Exercise>
Find every line in the records below that holds the word "with", and copy it out.

Extracted records>
----
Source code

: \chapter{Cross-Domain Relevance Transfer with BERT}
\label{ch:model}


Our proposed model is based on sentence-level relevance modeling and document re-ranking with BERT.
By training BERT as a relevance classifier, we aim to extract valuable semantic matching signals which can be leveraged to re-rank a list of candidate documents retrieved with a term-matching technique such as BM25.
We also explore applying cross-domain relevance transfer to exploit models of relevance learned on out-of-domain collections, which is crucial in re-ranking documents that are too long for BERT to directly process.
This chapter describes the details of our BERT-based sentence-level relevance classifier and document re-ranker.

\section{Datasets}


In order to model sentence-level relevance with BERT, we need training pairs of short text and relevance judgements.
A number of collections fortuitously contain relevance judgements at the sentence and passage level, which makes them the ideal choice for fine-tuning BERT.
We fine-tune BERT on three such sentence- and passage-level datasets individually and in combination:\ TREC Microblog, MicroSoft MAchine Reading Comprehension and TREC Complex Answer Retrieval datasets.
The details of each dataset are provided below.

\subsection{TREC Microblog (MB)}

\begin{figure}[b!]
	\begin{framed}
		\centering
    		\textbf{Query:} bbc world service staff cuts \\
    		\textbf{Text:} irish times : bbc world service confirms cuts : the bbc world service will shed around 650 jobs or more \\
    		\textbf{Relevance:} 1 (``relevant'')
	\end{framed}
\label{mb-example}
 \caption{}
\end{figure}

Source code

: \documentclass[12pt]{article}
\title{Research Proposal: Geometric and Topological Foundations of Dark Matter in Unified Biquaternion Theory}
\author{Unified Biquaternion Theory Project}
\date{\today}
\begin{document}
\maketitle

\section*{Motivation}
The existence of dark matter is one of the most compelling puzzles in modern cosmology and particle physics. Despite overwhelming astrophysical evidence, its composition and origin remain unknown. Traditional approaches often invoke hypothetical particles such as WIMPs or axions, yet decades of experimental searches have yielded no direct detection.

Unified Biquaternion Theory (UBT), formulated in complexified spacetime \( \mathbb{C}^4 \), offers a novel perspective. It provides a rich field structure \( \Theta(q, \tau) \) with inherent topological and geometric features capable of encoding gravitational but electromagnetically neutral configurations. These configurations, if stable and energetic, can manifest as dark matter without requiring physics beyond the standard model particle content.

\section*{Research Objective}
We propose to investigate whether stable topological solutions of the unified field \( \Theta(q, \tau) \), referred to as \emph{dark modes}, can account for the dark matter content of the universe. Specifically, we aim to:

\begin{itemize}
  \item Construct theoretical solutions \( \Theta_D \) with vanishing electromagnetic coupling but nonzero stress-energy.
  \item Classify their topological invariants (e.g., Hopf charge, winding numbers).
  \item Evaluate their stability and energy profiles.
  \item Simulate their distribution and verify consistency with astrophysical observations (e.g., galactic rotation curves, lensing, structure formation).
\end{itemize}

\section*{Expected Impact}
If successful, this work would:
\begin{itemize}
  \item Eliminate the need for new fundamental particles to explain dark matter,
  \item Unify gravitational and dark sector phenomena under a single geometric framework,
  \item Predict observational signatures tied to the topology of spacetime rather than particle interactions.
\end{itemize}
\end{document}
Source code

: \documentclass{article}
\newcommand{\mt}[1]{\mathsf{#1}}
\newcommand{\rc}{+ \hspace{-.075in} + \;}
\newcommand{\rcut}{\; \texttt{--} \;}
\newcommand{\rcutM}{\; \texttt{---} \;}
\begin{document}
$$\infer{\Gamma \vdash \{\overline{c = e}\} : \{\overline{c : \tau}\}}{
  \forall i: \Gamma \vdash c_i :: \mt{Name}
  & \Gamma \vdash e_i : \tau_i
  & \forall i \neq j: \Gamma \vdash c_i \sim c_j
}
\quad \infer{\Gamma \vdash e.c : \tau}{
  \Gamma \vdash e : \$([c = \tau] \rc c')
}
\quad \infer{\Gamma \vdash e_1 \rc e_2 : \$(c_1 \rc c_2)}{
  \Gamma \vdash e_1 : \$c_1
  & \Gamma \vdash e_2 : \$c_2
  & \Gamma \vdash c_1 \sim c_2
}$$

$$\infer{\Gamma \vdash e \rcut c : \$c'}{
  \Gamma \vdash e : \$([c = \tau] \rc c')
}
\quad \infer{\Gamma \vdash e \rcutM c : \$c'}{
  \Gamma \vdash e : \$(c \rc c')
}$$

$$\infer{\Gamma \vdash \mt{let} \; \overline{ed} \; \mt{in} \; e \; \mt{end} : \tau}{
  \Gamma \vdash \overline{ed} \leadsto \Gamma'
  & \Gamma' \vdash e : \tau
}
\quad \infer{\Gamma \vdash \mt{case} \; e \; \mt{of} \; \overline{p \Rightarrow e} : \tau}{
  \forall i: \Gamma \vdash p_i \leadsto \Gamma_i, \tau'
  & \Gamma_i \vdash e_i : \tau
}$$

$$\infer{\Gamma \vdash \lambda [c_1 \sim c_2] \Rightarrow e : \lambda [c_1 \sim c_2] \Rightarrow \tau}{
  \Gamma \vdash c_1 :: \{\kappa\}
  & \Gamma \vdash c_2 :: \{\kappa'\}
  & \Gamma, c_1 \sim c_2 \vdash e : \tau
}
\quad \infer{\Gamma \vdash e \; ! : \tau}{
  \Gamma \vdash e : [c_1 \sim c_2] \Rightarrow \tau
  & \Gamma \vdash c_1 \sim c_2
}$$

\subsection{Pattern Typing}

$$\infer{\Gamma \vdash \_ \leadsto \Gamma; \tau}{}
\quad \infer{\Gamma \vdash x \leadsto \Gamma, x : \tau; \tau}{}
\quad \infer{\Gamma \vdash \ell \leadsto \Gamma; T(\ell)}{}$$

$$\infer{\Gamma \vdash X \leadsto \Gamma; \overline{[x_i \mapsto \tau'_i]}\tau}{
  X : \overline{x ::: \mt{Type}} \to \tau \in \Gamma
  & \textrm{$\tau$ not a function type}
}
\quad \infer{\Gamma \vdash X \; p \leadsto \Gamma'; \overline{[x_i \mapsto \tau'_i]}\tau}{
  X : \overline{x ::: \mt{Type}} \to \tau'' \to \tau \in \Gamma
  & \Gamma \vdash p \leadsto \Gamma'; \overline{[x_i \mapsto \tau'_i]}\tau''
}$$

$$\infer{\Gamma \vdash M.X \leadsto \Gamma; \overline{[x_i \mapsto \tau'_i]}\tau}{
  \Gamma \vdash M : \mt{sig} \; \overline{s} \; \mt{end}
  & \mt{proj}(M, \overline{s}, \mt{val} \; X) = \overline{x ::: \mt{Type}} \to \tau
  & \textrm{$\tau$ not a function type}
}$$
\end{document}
----
The answer>
: \chapter{Cross-Domain Relevance Transfer with BERT}
Our proposed model is based on sentence-level relevance modeling and document re-ranking with BERT.
By training BERT as a relevance classifier, we aim to extract valuable semantic matching signals which can be leveraged to re-rank a list of candidate documents retrieved with a term-matching technique such as BM25.
In order to model sentence-level relevance with BERT, we need training pairs of short text and relevance judgements.
Unified Biquaternion Theory (UBT), formulated in complexified spacetime \( \mathbb{C}^4 \), offers a novel perspective. It provides a rich field structure \( \Theta(q, \tau) \) with inherent topological and geometric features capable of encoding gravitational but electromagnetically neutral configurations. These configurations, if stable and energetic, can manifest as dark matter without requiring physics beyond the standard model particle content.
  \item Construct theoretical solutions \( \Theta_D \) with vanishing electromagnetic coupling but nonzero stress-energy.
  \item Simulate their distribution and verify consistency with astrophysical observations (e.g., galactic rotation curves, lensing, structure formation).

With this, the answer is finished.